→ **Task item**:
Would you please copy each line of the data in which the string "Password" occurs?

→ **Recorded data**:
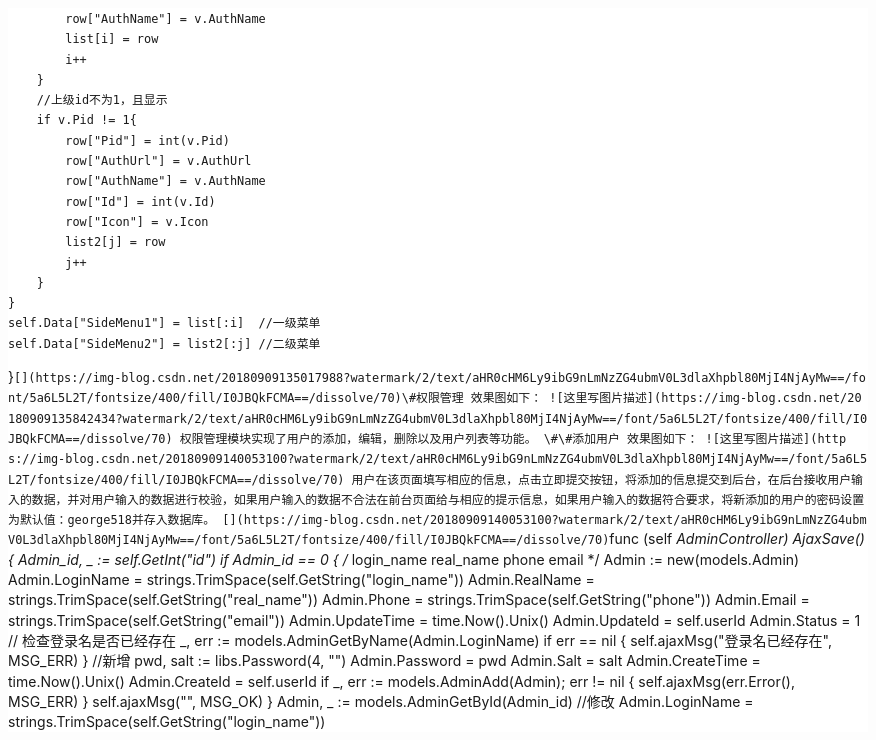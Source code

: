 			row["AuthName"] = v.AuthName
			list[i] = row
			i++
		}
		//上级id不为1，且显示
		if v.Pid != 1{
			row["Pid"] = int(v.Pid)
			row["AuthUrl"] = v.AuthUrl
			row["AuthName"] = v.AuthName
			row["Id"] = int(v.Id)
			row["Icon"] = v.Icon
			list2[j] = row
			j++
		}
	}
	self.Data["SideMenu1"] = list[:i]  //一级菜单
	self.Data["SideMenu2"] = list2[:j] //二级菜单
}`[](https://img-blog.csdn.net/20180909135017988?watermark/2/text/aHR0cHM6Ly9ibG9nLmNzZG4ubmV0L3dlaXhpbl80MjI4NjAyMw==/font/5a6L5L2T/fontsize/400/fill/I0JBQkFCMA==/dissolve/70)\#权限管理
效果图如下：
![这里写图片描述](https://img-blog.csdn.net/20180909135842434?watermark/2/text/aHR0cHM6Ly9ibG9nLmNzZG4ubmV0L3dlaXhpbl80MjI4NjAyMw==/font/5a6L5L2T/fontsize/400/fill/I0JBQkFCMA==/dissolve/70)
权限管理模块实现了用户的添加，编辑，删除以及用户列表等功能。
\#\#添加用户
效果图如下：
![这里写图片描述](https://img-blog.csdn.net/20180909140053100?watermark/2/text/aHR0cHM6Ly9ibG9nLmNzZG4ubmV0L3dlaXhpbl80MjI4NjAyMw==/font/5a6L5L2T/fontsize/400/fill/I0JBQkFCMA==/dissolve/70)
用户在该页面填写相应的信息，点击立即提交按钮，将添加的信息提交到后台，在后台接收用户输入的数据，并对用户输入的数据进行校验，如果用户输入的数据不合法在前台页面给与相应的提示信息，如果用户输入的数据符合要求，将新添加的用户的密码设置为默认值：george518并存入数据库。
[](https://img-blog.csdn.net/20180909140053100?watermark/2/text/aHR0cHM6Ly9ibG9nLmNzZG4ubmV0L3dlaXhpbl80MjI4NjAyMw==/font/5a6L5L2T/fontsize/400/fill/I0JBQkFCMA==/dissolve/70)`func (self *AdminController) AjaxSave() {
	Admin_id, _ := self.GetInt("id")
	if Admin_id == 0 {
		/*
		login_name  real_name  phone  email
		*/
		Admin := new(models.Admin)
		Admin.LoginName = strings.TrimSpace(self.GetString("login_name"))
		Admin.RealName = strings.TrimSpace(self.GetString("real_name"))
		Admin.Phone = strings.TrimSpace(self.GetString("phone"))
		Admin.Email = strings.TrimSpace(self.GetString("email"))
		Admin.UpdateTime = time.Now().Unix()
		Admin.UpdateId = self.userId
		Admin.Status = 1
		// 检查登录名是否已经存在
		_, err := models.AdminGetByName(Admin.LoginName)
		if err == nil {
			self.ajaxMsg("登录名已经存在", MSG_ERR)
		}
		//新增
		pwd, salt := libs.Password(4, "")
		Admin.Password = pwd
		Admin.Salt = salt
		Admin.CreateTime = time.Now().Unix()
		Admin.CreateId = self.userId
		if _, err := models.AdminAdd(Admin); err != nil {
			self.ajaxMsg(err.Error(), MSG_ERR)
		}
		self.ajaxMsg("", MSG_OK)
	}
	Admin, _ := models.AdminGetById(Admin_id)
	//修改
	Admin.LoginName = strings.TrimSpace(self.GetString("login_name"))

→ **The completed task**:
		pwd, salt := libs.Password(4, "")
		Admin.Password = pwd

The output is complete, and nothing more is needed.